### Task goal
Only one stretch of the data below is needed. Output the lines from the one with "3. 信用部门—速动比率—评估客户财务状况。" up to and including the one with "- 來源檔案位置是完整的 UNC", exactly as they stand.

══ Provided data ══

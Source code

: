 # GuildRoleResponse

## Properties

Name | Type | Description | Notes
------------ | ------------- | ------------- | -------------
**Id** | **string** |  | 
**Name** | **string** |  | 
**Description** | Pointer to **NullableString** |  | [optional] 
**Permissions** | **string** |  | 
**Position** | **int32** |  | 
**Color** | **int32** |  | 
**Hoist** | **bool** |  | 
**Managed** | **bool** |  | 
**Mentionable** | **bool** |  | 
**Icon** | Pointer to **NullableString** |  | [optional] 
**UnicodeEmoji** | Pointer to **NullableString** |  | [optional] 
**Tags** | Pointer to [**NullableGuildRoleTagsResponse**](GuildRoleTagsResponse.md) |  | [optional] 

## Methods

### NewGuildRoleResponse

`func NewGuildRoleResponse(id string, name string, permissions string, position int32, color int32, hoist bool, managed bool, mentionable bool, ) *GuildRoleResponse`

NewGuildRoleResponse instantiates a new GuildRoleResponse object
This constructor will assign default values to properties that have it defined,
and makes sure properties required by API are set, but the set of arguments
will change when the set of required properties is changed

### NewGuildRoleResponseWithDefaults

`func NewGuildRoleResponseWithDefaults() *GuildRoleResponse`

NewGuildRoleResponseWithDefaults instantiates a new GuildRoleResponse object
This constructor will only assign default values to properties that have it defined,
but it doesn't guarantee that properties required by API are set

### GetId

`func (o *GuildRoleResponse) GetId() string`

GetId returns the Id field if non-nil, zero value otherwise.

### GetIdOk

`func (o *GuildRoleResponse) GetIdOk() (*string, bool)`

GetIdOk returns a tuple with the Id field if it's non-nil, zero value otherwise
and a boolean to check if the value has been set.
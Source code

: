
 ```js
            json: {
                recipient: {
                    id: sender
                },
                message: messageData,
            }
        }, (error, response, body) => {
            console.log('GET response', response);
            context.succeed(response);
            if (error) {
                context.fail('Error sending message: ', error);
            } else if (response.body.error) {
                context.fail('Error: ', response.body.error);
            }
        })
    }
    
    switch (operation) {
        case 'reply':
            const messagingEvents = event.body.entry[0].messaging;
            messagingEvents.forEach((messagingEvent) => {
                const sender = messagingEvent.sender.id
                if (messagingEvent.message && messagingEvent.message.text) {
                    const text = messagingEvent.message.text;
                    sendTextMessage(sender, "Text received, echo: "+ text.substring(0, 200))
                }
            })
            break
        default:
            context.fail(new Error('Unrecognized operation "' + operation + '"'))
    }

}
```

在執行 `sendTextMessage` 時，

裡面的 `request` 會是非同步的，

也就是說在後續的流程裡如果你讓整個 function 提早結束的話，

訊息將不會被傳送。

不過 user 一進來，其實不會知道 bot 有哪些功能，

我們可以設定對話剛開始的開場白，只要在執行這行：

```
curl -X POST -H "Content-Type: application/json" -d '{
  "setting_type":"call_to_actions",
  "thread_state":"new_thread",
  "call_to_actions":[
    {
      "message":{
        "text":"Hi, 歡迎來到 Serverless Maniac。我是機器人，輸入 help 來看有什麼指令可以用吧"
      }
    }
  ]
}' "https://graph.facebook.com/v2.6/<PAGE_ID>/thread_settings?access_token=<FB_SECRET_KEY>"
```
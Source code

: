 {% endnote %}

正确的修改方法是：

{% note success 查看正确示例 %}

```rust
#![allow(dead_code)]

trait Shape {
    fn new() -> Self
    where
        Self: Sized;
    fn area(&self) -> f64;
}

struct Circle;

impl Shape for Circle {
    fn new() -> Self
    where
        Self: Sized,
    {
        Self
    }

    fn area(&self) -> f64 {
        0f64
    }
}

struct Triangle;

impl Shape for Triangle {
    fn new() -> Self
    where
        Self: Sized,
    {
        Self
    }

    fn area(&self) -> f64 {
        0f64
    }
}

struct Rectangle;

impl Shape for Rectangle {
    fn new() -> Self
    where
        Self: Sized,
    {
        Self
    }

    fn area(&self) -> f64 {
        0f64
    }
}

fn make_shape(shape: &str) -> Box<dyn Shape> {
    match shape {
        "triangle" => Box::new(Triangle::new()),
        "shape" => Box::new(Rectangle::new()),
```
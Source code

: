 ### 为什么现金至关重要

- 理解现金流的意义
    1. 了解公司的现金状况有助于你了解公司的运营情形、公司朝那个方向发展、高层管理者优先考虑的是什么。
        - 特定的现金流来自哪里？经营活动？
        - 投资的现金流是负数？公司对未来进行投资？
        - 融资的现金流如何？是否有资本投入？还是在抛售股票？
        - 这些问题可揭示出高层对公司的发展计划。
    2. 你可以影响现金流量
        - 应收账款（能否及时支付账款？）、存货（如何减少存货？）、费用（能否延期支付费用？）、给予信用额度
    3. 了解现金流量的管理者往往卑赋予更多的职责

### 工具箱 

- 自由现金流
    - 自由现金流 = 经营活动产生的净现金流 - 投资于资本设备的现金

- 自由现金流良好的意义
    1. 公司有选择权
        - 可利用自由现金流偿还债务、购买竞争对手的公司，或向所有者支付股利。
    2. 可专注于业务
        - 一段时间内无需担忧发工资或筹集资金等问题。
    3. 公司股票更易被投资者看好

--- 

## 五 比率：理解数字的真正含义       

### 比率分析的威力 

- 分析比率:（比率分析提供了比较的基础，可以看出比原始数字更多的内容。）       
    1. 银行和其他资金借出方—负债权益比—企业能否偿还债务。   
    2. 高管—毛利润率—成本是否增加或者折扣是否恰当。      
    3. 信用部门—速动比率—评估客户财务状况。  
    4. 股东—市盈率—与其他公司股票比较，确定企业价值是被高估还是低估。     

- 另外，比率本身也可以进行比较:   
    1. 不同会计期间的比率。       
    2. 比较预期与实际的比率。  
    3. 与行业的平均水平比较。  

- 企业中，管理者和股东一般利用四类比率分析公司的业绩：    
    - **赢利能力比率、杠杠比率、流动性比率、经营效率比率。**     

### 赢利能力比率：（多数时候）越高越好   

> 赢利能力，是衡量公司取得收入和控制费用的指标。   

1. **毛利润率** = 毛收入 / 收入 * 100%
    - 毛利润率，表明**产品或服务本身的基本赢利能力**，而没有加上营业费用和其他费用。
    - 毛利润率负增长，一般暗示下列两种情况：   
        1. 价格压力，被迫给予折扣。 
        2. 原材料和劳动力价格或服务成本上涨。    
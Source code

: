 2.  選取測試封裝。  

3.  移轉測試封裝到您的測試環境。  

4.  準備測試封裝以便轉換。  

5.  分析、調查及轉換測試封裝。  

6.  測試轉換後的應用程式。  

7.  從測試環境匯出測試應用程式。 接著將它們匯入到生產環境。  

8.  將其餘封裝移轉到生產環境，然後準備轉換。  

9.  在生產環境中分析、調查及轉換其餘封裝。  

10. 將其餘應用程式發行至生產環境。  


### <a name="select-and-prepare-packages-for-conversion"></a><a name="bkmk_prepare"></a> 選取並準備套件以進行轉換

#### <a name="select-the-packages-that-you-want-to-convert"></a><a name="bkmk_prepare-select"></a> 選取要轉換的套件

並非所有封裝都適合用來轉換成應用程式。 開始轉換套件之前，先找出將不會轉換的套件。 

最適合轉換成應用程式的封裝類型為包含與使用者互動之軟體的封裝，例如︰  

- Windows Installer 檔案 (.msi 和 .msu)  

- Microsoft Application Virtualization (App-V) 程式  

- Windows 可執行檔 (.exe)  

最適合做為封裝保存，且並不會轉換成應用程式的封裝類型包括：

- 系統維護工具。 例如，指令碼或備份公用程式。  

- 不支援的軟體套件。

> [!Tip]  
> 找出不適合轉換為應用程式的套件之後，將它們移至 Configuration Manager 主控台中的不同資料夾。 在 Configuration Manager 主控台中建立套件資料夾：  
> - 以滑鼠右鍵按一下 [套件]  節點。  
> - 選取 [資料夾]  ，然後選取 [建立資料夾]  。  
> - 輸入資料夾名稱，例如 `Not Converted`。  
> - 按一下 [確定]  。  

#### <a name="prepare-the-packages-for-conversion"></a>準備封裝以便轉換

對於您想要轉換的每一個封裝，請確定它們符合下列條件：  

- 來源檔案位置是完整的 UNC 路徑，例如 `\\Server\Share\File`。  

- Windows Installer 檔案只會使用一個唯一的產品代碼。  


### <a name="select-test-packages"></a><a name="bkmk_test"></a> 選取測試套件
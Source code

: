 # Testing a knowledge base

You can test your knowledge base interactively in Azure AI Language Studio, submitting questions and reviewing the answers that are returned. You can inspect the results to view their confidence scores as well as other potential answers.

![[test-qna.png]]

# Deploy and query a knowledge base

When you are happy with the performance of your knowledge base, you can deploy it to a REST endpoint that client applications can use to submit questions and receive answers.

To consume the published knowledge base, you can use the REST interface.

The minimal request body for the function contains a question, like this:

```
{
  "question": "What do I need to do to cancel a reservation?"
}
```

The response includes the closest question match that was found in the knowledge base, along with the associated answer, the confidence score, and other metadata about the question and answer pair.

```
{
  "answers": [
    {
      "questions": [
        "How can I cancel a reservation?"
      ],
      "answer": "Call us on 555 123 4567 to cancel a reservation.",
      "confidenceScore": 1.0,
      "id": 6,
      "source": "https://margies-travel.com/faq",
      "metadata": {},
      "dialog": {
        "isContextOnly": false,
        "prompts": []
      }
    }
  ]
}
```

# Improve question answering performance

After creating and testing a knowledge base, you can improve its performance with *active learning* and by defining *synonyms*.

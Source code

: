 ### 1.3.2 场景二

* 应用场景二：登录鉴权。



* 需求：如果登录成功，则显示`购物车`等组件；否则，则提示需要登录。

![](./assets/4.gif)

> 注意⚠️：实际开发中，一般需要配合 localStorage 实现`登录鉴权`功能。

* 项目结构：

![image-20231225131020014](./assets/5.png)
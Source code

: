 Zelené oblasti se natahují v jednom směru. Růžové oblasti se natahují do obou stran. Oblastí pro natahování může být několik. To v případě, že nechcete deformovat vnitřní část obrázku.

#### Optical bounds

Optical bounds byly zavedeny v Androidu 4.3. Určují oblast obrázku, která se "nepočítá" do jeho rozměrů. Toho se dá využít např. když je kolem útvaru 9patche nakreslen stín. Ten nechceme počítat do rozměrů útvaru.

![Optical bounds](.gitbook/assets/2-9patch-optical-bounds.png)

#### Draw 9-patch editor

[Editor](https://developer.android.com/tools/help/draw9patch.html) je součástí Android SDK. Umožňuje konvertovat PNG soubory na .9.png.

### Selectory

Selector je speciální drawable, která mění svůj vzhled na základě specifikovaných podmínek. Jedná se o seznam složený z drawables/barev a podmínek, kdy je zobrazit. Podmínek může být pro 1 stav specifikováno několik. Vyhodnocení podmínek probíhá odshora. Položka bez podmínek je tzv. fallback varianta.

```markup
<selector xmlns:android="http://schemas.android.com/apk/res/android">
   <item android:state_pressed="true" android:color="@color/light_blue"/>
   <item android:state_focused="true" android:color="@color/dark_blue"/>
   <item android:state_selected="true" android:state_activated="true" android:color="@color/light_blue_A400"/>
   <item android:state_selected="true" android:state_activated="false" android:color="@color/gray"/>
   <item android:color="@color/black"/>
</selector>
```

═══

### Answer
    3. 信用部门—速动比率—评估客户财务状况。  
    4. 股东—市盈率—与其他公司股票比较，确定企业价值是被高估还是低估。     

- 另外，比率本身也可以进行比较:   
    1. 不同会计期间的比率。       
    2. 比较预期与实际的比率。  
    3. 与行业的平均水平比较。  

- 企业中，管理者和股东一般利用四类比率分析公司的业绩：    
    - **赢利能力比率、杠杠比率、流动性比率、经营效率比率。**     

### 赢利能力比率：（多数时候）越高越好   

> 赢利能力，是衡量公司取得收入和控制费用的指标。   

1. **毛利润率** = 毛收入 / 收入 * 100%
    - 毛利润率，表明**产品或服务本身的基本赢利能力**，而没有加上营业费用和其他费用。
    - 毛利润率负增长，一般暗示下列两种情况：   
        1. 价格压力，被迫给予折扣。 
        2. 原材料和劳动力价格或服务成本上涨。    
Source code

: 2.  選取測試封裝。  

3.  移轉測試封裝到您的測試環境。  

4.  準備測試封裝以便轉換。  

5.  分析、調查及轉換測試封裝。  

6.  測試轉換後的應用程式。  

7.  從測試環境匯出測試應用程式。 接著將它們匯入到生產環境。  

8.  將其餘封裝移轉到生產環境，然後準備轉換。  

9.  在生產環境中分析、調查及轉換其餘封裝。  

10. 將其餘應用程式發行至生產環境。  


### <a name="select-and-prepare-packages-for-conversion"></a><a name="bkmk_prepare"></a> 選取並準備套件以進行轉換

#### <a name="select-the-packages-that-you-want-to-convert"></a><a name="bkmk_prepare-select"></a> 選取要轉換的套件

並非所有封裝都適合用來轉換成應用程式。 開始轉換套件之前，先找出將不會轉換的套件。 

最適合轉換成應用程式的封裝類型為包含與使用者互動之軟體的封裝，例如︰  

- Windows Installer 檔案 (.msi 和 .msu)  

- Microsoft Application Virtualization (App-V) 程式  

- Windows 可執行檔 (.exe)  

最適合做為封裝保存，且並不會轉換成應用程式的封裝類型包括：

- 系統維護工具。 例如，指令碼或備份公用程式。  

- 不支援的軟體套件。

> [!Tip]  
> 找出不適合轉換為應用程式的套件之後，將它們移至 Configuration Manager 主控台中的不同資料夾。 在 Configuration Manager 主控台中建立套件資料夾：  
> - 以滑鼠右鍵按一下 [套件]  節點。  
> - 選取 [資料夾]  ，然後選取 [建立資料夾]  。  
> - 輸入資料夾名稱，例如 `Not Converted`。  
> - 按一下 [確定]  。  

#### <a name="prepare-the-packages-for-conversion"></a>準備封裝以便轉換

對於您想要轉換的每一個封裝，請確定它們符合下列條件：  

- 來源檔案位置是完整的 UNC 路徑，例如 `\\Server\Share\File`。  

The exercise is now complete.